Every entry, from first to last, is to be written out exactly.

Dataset entries:
********

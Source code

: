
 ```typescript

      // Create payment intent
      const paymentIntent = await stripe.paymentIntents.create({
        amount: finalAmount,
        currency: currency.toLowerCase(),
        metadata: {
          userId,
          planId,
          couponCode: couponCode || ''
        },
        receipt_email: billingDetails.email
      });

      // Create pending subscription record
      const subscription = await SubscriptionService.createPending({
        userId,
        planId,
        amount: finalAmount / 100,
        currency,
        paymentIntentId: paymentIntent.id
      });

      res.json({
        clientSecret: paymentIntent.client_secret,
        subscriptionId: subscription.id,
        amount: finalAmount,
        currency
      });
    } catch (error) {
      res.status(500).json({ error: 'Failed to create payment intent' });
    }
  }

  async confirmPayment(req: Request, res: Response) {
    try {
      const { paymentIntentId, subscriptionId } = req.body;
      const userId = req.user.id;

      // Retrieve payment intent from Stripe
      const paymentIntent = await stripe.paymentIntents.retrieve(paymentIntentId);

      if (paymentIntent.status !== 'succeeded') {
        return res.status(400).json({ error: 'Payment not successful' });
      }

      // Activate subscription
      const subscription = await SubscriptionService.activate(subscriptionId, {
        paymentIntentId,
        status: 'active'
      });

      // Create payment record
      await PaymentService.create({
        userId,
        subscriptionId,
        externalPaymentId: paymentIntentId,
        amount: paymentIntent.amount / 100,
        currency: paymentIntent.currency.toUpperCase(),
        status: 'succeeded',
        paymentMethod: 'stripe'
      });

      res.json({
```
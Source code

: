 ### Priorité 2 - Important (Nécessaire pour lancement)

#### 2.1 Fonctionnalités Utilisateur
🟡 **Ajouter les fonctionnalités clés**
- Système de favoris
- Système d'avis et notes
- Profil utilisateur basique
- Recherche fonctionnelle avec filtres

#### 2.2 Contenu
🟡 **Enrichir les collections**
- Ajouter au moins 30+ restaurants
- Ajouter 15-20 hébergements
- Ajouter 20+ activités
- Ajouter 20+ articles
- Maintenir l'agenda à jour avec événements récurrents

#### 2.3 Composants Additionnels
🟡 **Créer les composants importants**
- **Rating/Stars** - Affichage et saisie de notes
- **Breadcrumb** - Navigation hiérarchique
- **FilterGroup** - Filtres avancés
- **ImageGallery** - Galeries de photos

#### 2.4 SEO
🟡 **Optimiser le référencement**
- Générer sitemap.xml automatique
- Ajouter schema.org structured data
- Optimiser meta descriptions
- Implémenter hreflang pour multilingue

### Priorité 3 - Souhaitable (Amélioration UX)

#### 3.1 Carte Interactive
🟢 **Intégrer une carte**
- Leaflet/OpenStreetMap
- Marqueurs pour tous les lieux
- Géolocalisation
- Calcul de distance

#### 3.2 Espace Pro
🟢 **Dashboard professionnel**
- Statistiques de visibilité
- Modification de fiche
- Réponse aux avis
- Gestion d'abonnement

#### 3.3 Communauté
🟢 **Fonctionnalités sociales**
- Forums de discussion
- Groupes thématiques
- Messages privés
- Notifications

********

**Task result**
Source code

:
 ```typescript

      // Create payment intent
      const paymentIntent = await stripe.paymentIntents.create({
        amount: finalAmount,
        currency: currency.toLowerCase(),
        metadata: {
          userId,
          planId,
          couponCode: couponCode || ''
        },
        receipt_email: billingDetails.email
      });

      // Create pending subscription record
      const subscription = await SubscriptionService.createPending({
        userId,
        planId,
        amount: finalAmount / 100,
        currency,
        paymentIntentId: paymentIntent.id
      });

      res.json({
        clientSecret: paymentIntent.client_secret,
        subscriptionId: subscription.id,
        amount: finalAmount,
        currency
      });
    } catch (error) {
      res.status(500).json({ error: 'Failed to create payment intent' });
    }
  }

  async confirmPayment(req: Request, res: Response) {
    try {
      const { paymentIntentId, subscriptionId } = req.body;
      const userId = req.user.id;

      // Retrieve payment intent from Stripe
      const paymentIntent = await stripe.paymentIntents.retrieve(paymentIntentId);

      if (paymentIntent.status !== 'succeeded') {
        return res.status(400).json({ error: 'Payment not successful' });
      }

      // Activate subscription
      const subscription = await SubscriptionService.activate(subscriptionId, {
        paymentIntentId,
        status: 'active'
      });

      // Create payment record
      await PaymentService.create({
        userId,
        subscriptionId,
        externalPaymentId: paymentIntentId,
        amount: paymentIntent.amount / 100,
        currency: paymentIntent.currency.toUpperCase(),
        status: 'succeeded',
        paymentMethod: 'stripe'
      });

      res.json({
```
Source code

: ### Priorité 2 - Important (Nécessaire pour lancement)

#### 2.1 Fonctionnalités Utilisateur
🟡 **Ajouter les fonctionnalités clés**
- Système de favoris
- Système d'avis et notes
- Profil utilisateur basique
- Recherche fonctionnelle avec filtres

#### 2.2 Contenu
🟡 **Enrichir les collections**
- Ajouter au moins 30+ restaurants
- Ajouter 15-20 hébergements
- Ajouter 20+ activités
- Ajouter 20+ articles
- Maintenir l'agenda à jour avec événements récurrents

#### 2.3 Composants Additionnels
🟡 **Créer les composants importants**
- **Rating/Stars** - Affichage et saisie de notes
- **Breadcrumb** - Navigation hiérarchique
- **FilterGroup** - Filtres avancés
- **ImageGallery** - Galeries de photos

#### 2.4 SEO
🟡 **Optimiser le référencement**
- Générer sitemap.xml automatique
- Ajouter schema.org structured data
- Optimiser meta descriptions
- Implémenter hreflang pour multilingue

### Priorité 3 - Souhaitable (Amélioration UX)

#### 3.1 Carte Interactive
🟢 **Intégrer une carte**
- Leaflet/OpenStreetMap
- Marqueurs pour tous les lieux
- Géolocalisation
- Calcul de distance

#### 3.2 Espace Pro
🟢 **Dashboard professionnel**
- Statistiques de visibilité
- Modification de fiche
- Réponse aux avis
- Gestion d'abonnement

#### 3.3 Communauté
🟢 **Fonctionnalités sociales**
- Forums de discussion
- Groupes thématiques
- Messages privés
- Notifications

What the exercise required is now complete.